Dilansir dari laman uii.ac.id, sesuai dengan peraturan
disiplin yang berlaku di UII, tindakan pelecehan dan kekerasan seksual dalam
bentuk apapun tidak dapat diterima dan tergolong dalam pelanggaran berat. Pihak
UII juga berkomitmen untuk memberikan empati, dukungan, dan perlindungan kepada
korban atau penyintas. Pihak UII juga menunjuk Lembaga Konsultasi dan Bantuan
Hukum (LKBH) Fakultas Hukum UII untuk memfasilitasi korban yang berkeinginan
untuk menempuh jalur hukum.
Menurut kepala Bidang Etika dan Hukum (BEH) UII Syarif
Nurhidayat, Menanggapi dugaan tindak pelecehan dan kekerasan seksual yang
dilakukan oleh IM, pihak UII sudah mengeluarkan pernyataan sikap secara tegas
melalui rilis resmi di laman web UII. “Kami sudah melakukan tindakan upaya yang
cukup dan sifatnya final,” tegas Syarif Nurhidayat yang diwawancarai melalui
sambungan telepon, Selasa (13/10).
Tidak hanya di UII, kasus pelecehan seksual juga menyangkut
mahasiswa Unair. Mengutip dari laman persmercusuar.com, Pihak
universitas juga mengadakan sidang komite etik sekaligus mediasi bersama pihak
keluarga pelaku yang diwakili ibu dan kakaknya, dan memutuskan bahwa jajaran
pimpinan Unair resmi memberikan sanksi tegas berupa drop out kepada
mahasiswa Fakultas Ilmu dan Budaya (FIB) tersebut.
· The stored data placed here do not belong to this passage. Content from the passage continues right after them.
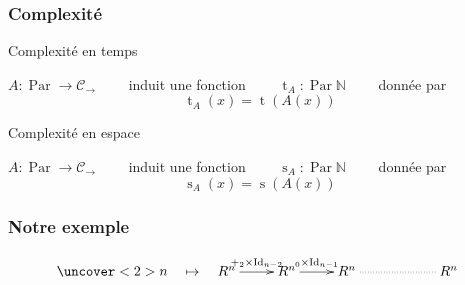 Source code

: \documentclass[10pt]{beamer}
\newcommand{\cat}[1]{\mathscr{#1}}
\newcommand{\C}{\cat{C}}
\DeclareMathOperator{\Id}{Id}
\newcommand{\N}{\mathbb{N}}
\newcommand{\ra}{\rightarrow}
\DeclareMathOperator{\Time}{t}
\DeclareMathOperator{\Space}{s}
\DeclareMathOperator{\Par}{Par}
\begin{document}
\begin{frame}
  \frametitle{Complexité}

  \begin{block}{Complexité en temps}
    \begin{center}
      $A:\Par\ra\C_\ra\qquad$ induit une fonction
      $\qquad\Time_A:\Par\N\qquad$ donnée par
      \[\Time_A(x) = \Time(A(x))\]
    \end{center}
  \end{block}

  \begin{block}{Complexité en espace}
    \begin{center}
      $A:\Par\ra\C_\ra\qquad$ induit une fonction
      $\qquad\Space_A:\Par\N\qquad$ donnée par
      \[\Space_A(x) = \Space(A(x))\]
    \end{center}
  \end{block}
\end{frame}



\begin{frame}[fragile]
  \frametitle{Notre exemple}

  \begin{center}
    \begin{minipage}{0.7\textwidth}
\begin{semiverbatim}
\end{semiverbatim}
    \end{minipage}
  \end{center}

  \vfill

  \begin{center}
    \[\uncover<2>{n \quad\mapsto\quad}\xymatrix{
      R^n\ar[r]^{+_2\times{\Id_{n-2}}} & R^n\ar[r]^{\*_0\times{\Id_{n-1}}} &
      R^{n} \ar@{.}[rr] && R^n
    }\]
  \end{center}
\end{frame}
\end{document}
Menurut Menteri Kajian Aksi dan Strategis Badan Eksekutif
Mahasiswa (BEM) FIB Putu Ayu Agung Amoretta, BEM FIB juga berkomitmen untuk
mengupayakan sosialisasi terkait kekerasan seksual dan pelecehan melalui cara
edukasi baik dengan pengadaan diskusi, podcast, atau kajian. Selain itu
pihaknya juga melakukan upaya advokasi dan pendampingan korban ketika terjadi
kasus kekerasan atau pelecehan seksual. “Dalam periode ini, kami mengupayakan
sebisa mungkin untuk melakukan sosialisasi terkait kasus-kasus seperti ini,”
pungkas Amoretta via Whatsapp, Sabtu (17/10).